- Work item: Print the records below exactly. Omit every picture.

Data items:
*** Block opens ***

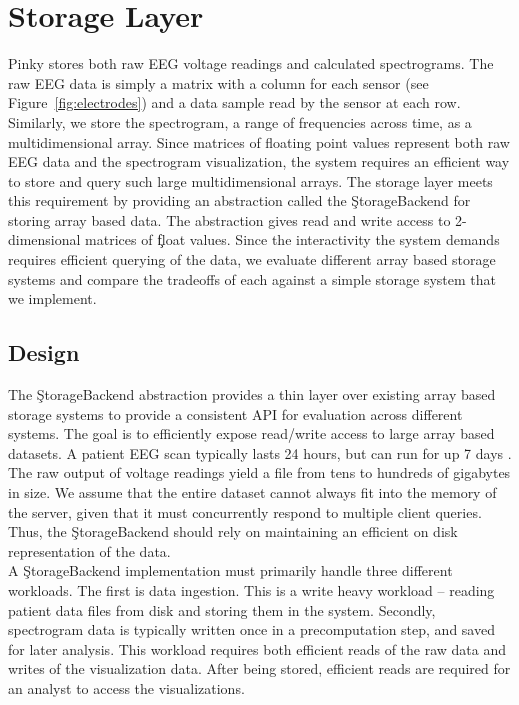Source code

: \chapter{Storage Layer}\label{storage-ch}

Pinky stores both raw EEG voltage readings and calculated spectrograms. The raw
EEG data is simply a matrix with a column for each sensor (see
Figure~\ref{fig:electrodes}) and a data sample read by the sensor at each row.
Similarly, we store the spectrogram, a range of frequencies across time, as a
multidimensional array. Since matrices of floating point values represent both
raw EEG data and the spectrogram visualization, the system requires an
efficient way to store and query such large multidimensional arrays. The
storage layer meets this requirement by providing an abstraction called the
\c{StorageBackend} for storing array based data. The abstraction gives read and
write access to 2-dimensional matrices of \c{float} values. Since the
interactivity the system demands requires efficient querying of the data, we
evaluate different array based storage systems and compare the tradeoffs of
each against a simple storage system that we implement.

\section{Design}

The \c{StorageBackend} abstraction provides a thin layer over existing array
based storage systems to provide a consistent API for evaluation across
different systems. The goal is to efficiently expose read/write access to large
array based datasets. A patient EEG scan typically lasts 24 hours, but can run
for up 7 days \cite{ceeg-3}. The raw output of voltage readings yield a file
from tens to hundreds of gigabytes in size. We assume that the entire dataset
cannot always fit into the memory of the server, given that it must
concurrently respond to multiple client queries. Thus, the \c{StorageBackend}
should rely on maintaining an efficient on disk representation of the data. \\

A \c{StorageBackend} implementation must primarily handle three different
workloads. The first is data ingestion. This is a write heavy workload --
reading patient data files from disk and storing them in the system. Secondly,
spectrogram data is typically written once in a precomputation step, and saved
for later analysis. This workload requires both efficient reads of the raw data
and writes of the visualization data. After being stored, efficient reads are
required for an analyst to access the visualizations.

*** Block closes ***

- Completed task:
Source code

: \chapter{Storage Layer}\label{storage-ch}

Pinky stores both raw EEG voltage readings and calculated spectrograms. The raw
EEG data is simply a matrix with a column for each sensor (see
Figure~\ref{fig:electrodes}) and a data sample read by the sensor at each row.
Similarly, we store the spectrogram, a range of frequencies across time, as a
multidimensional array. Since matrices of floating point values represent both
raw EEG data and the spectrogram visualization, the system requires an
efficient way to store and query such large multidimensional arrays. The
storage layer meets this requirement by providing an abstraction called the
\c{StorageBackend} for storing array based data. The abstraction gives read and
write access to 2-dimensional matrices of \c{float} values. Since the
interactivity the system demands requires efficient querying of the data, we
evaluate different array based storage systems and compare the tradeoffs of
each against a simple storage system that we implement.

\section{Design}

The \c{StorageBackend} abstraction provides a thin layer over existing array
based storage systems to provide a consistent API for evaluation across
different systems. The goal is to efficiently expose read/write access to large
array based datasets. A patient EEG scan typically lasts 24 hours, but can run
for up 7 days \cite{ceeg-3}. The raw output of voltage readings yield a file
from tens to hundreds of gigabytes in size. We assume that the entire dataset
cannot always fit into the memory of the server, given that it must
concurrently respond to multiple client queries. Thus, the \c{StorageBackend}
should rely on maintaining an efficient on disk representation of the data. \\

A \c{StorageBackend} implementation must primarily handle three different
workloads. The first is data ingestion. This is a write heavy workload --
reading patient data files from disk and storing them in the system. Secondly,
spectrogram data is typically written once in a precomputation step, and saved
for later analysis. This workload requires both efficient reads of the raw data
and writes of the visualization data. After being stored, efficient reads are
required for an analyst to access the visualizations.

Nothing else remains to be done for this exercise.